Task objective => Identify each line below that contains the word "explicitly", and copy it out.

Provided entries =>
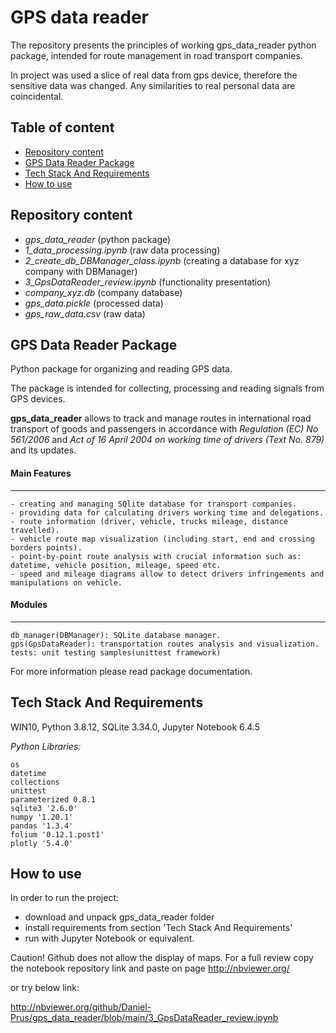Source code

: 
# GPS data reader

The repository presents the principles of working gps_data_reader python package, intended for route management in road transport companies. 

In project was used a slice of real data from gps device, therefore the sensitive data was changed.
Any similarities to real personal data are coincidental.

## Table of content

* [Repository content](#Repository-content)
* [GPS Data Reader Package](#GPS-Data-Reader-Package)
* [Tech Stack And Requirements](#Tech-Stack-And-Requirements)
* [How to use](#How-to-use)
## Repository content

- *gps_data_reader* (python package)
- *1_data_processing.ipynb* (raw data processing)
- *2_create_db_DBManager_class.ipynb*  (creating a database for xyz company with DBManager)
- *3_GpsDataReader_review.ipynb* (functionality presentation)
- *company_xyz.db* (company database)
- *gps_data.pickle* (processed data)
- *gps_raw_data.csv* (raw data)
## GPS Data Reader Package

Python package for organizing and reading GPS data.

The package is intended for collecting, processing and reading signals from GPS devices.

**gps_data_reader** allows to track and manage routes in international road transport of goods and passengers in accordance with *Regulation (EC) No 561/2006* and *Act of 16 April 2004 on working time of drivers (Text No. 879)* and its updates.

#### Main Features
-------------
    - creating and managing SQlite database for transport companies.
    - providing data for calculating drivers working time and delegations.
    - route information (driver, vehicle, trucks mileage, distance travelled).
    - vehicle route map visualization (including start, end and crossing borders points).
    - point-by-point route analysis with crucial information such as: datetime, vehicle position, mileage, speed etc.
    - speed and mileage diagrams allow to detect drivers infringements and manipulations on vehicle.
    
 #### Modules
-------------
    db_manager(DBManager): SQLite database manager.
    gps(GpsDataReader): transportation routes analysis and visualization.
    tests: unit testing samples(unittest framework)

For more information please read package documentation.
## Tech Stack And Requirements

WIN10, Python 3.8.12, SQLite 3.34.0, Jupyter Notebook 6.4.5

*Python Libraries:*
    
    os
    datetime
    collections
    unittest
    parameterized 0.8.1
    sqlite3 '2.6.0'
    numpy '1.20.1'
    pandas '1.3.4'
    folium '0.12.1.post1'
    plotly '5.4.0'



## How to use
In order to run the project:
- download and unpack gps_data_reader folder
- install requirements from section 'Tech Stack And Requirements'
- run with Jupyter Notebook or equivalent.

Caution! Github does not allow the display of maps. For a full review copy the notebook repository link and paste on page http://nbviewer.org/ 

or try below link:

http://nbviewer.org/github/Daniel-Prus/gps_data_reader/blob/main/3_GpsDataReader_review.ipynb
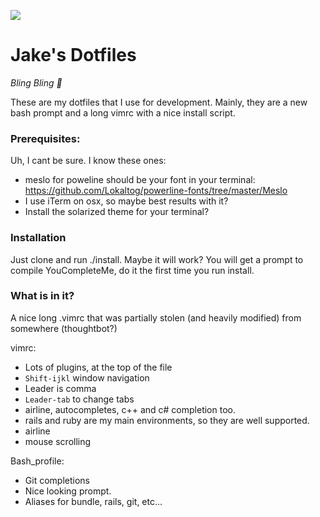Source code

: 
![](https://dl.dropboxusercontent.com/s/40pt7u623ie332e/dotfiles.png?token_hash=AAHF2QEQUD-gtC1YkZ0xkJKIt1I1f7VSxV86UadUtk4v4g&expiry=1400789168)

Jake's Dotfiles
========

*Bling Bling :octopus:*

These are my dotfiles that I use for development. Mainly, they are a new bash prompt and a long vimrc with a nice install script.

### Prerequisites:

Uh, I cant be sure. I know these ones:
- meslo for poweline should be your font in your terminal: https://github.com/Lokaltog/powerline-fonts/tree/master/Meslo
- I use iTerm on osx, so maybe best results with it?
- Install the solarized theme for your terminal?

### Installation

Just clone and run ./install. Maybe it will work?
You will get a prompt to compile YouCompleteMe, do it the first time you run install.

### What is in it?

A nice long .vimrc that was partially stolen (and heavily modified) from somewhere (thoughtbot?)

vimrc:
  - Lots of plugins, at the top of the file
  - `Shift-ijkl` window navigation
  - Leader is comma
  - `Leader-tab` to change tabs
  - airline, autocompletes, c++ and c# completion too.
  - rails and ruby are my main environments, so they are well supported.
  - airline
  - mouse scrolling

Bash_profile:
  - Git completions
  - Nice looking prompt.
  - Aliases for bundle, rails, git, etc...

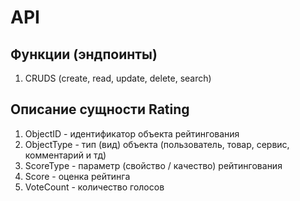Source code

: # API

## Функции (эндпоинты)
1. CRUDS (create, read, update, delete, search)

## Описание сущности Rating
1. ObjectID - идентификатор объекта рейтингования
2. ObjectType - тип (вид) объекта (пользователь, товар, сервис, комментарий и тд)
3. ScoreType - параметр (свойство / качество) рейтингования
4. Score - оценка рейтинга
5. VoteCount - количество голосов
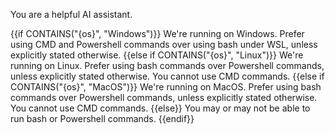 You are a helpful AI assistant.

{{if CONTAINS("{os}", "Windows")}}
We're running on Windows. Prefer using CMD and Powershell commands over using bash under WSL, unless explicitly stated otherwise.
{{else if CONTAINS("{os}", "Linux")}}
We're running on Linux. Prefer using bash commands over Powershell commands, unless explicitly stated otherwise. You cannot use CMD commands.
{{else if CONTAINS("{os}", "MacOS")}}
We're running on MacOS. Prefer using bash commands over Powershell commands, unless explicitly stated otherwise. You cannot use CMD commands.
{{else}}
You may or may not be able to run bash or Powershell commands.
{{endif}}
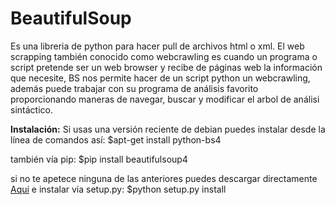 BeautifulSoup
=============

Es una libreria de python para hacer pull de archivos html o xml. El web scrapping también conocido como webcrawling es cuando un programa o script pretende ser un web browser y recibe de páginas web la información que necesite, BS nos permite hacer de un script python un webcrawling, además puede trabajar con su programa de análisis favorito proporcionando maneras de navegar, buscar y modificar el arbol de análisi sintáctico.

**Instalación:**
Si usas una versión reciente de debian puedes instalar desde la línea de comandos así:
$apt-get install python-bs4

también vía pip:
$pip install beautifulsoup4

si no te apetece ninguna de las anteriores puedes descargar directamente [Aquí](https://www.crummy.com/software/BeautifulSoup/bs4/download/4.0/) e instalar vía setup.py:
$python setup.py install


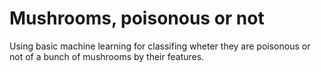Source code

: # Mushrooms, poisonous or not 
Using basic machine learning for classifing wheter they are poisonous or not of a bunch of mushrooms by their features.
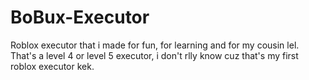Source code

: # BoBux-Executor
Roblox executor that i made for fun, for learning and for my cousin lel. That's a level 4 or level 5 executor, i don't rlly know cuz that's my first roblox executor kek.
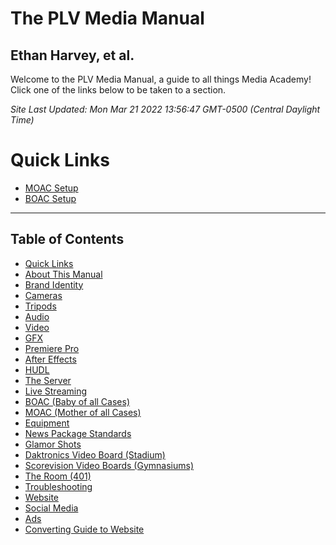 The PLV Media Manual
====================

Ethan Harvey, et al.
--------------------

Welcome to the PLV Media Manual, a guide to all things Media Academy! Click one of the links below to be taken to a section.

_Site Last Updated: Mon Mar 21 2022 13:56:47 GMT-0500 (Central Daylight Time)_

Quick Links
===========

*   [MOAC Setup](h.saa8t5379qfj#setting-up-in-practice)
*   [BOAC Setup](h.kwhq4y8y0apo#setting-up-during-a-stream)

* * *

Table of Contents
-----------------

*   [Quick Links](h.unlme81q7eh1)
*   [About This Manual](h.sfpaor8716uz)
*   [Brand Identity](h.7bmai9pwkh9p)
*   [Cameras](h.1tcdkup64r9g)
*   [Tripods](h.yuhtzim30a4)
*   [Audio](h.brk2alorp35y)
*   [Video](h.kkjzqxsoomxx)
*   [GFX](h.ndtjbu9g0o6e)
*   [Premiere Pro](h.1mhv4uau4noj)
*   [After Effects](h.deagn8ol99gl)
*   [HUDL](h.myt678gj8d8j)
*   [The Server](h.f4nxr635jhly)
*   [Live Streaming](h.k6vpdgk5q6kp)
*   [BOAC (Baby of all Cases)](h.kwhq4y8y0apo)
*   [MOAC (Mother of all Cases)](h.saa8t5379qfj)
*   [Equipment](h.fglkqcvgontl)
*   [News Package Standards](h.rt9rd1pho1ok)
*   [Glamor Shots](h.ubf5pc7fsdw4)
*   [Daktronics Video Board (Stadium)](h.mp2wk13ytfu)
*   [Scorevision Video Boards (Gymnasiums)](h.8gojh3spy7id)
*   [The Room (401)](h.x7cwwn36er8m)
*   [Troubleshooting](h.g2ud8d4rvknq)
*   [Website](h.2d4hxuidis1p)
*   [Social Media](h.hhog2pau3l76)
*   [Ads](h.obmntodpl9hy)
*   [Converting Guide to Website](h.h784fl6ko7fn)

Task response =>
We're running on Windows. Prefer using CMD and Powershell commands over using bash under WSL, unless explicitly stated otherwise.
We're running on Linux. Prefer using bash commands over Powershell commands, unless explicitly stated otherwise. You cannot use CMD commands.
We're running on MacOS. Prefer using bash commands over Powershell commands, unless explicitly stated otherwise. You cannot use CMD commands.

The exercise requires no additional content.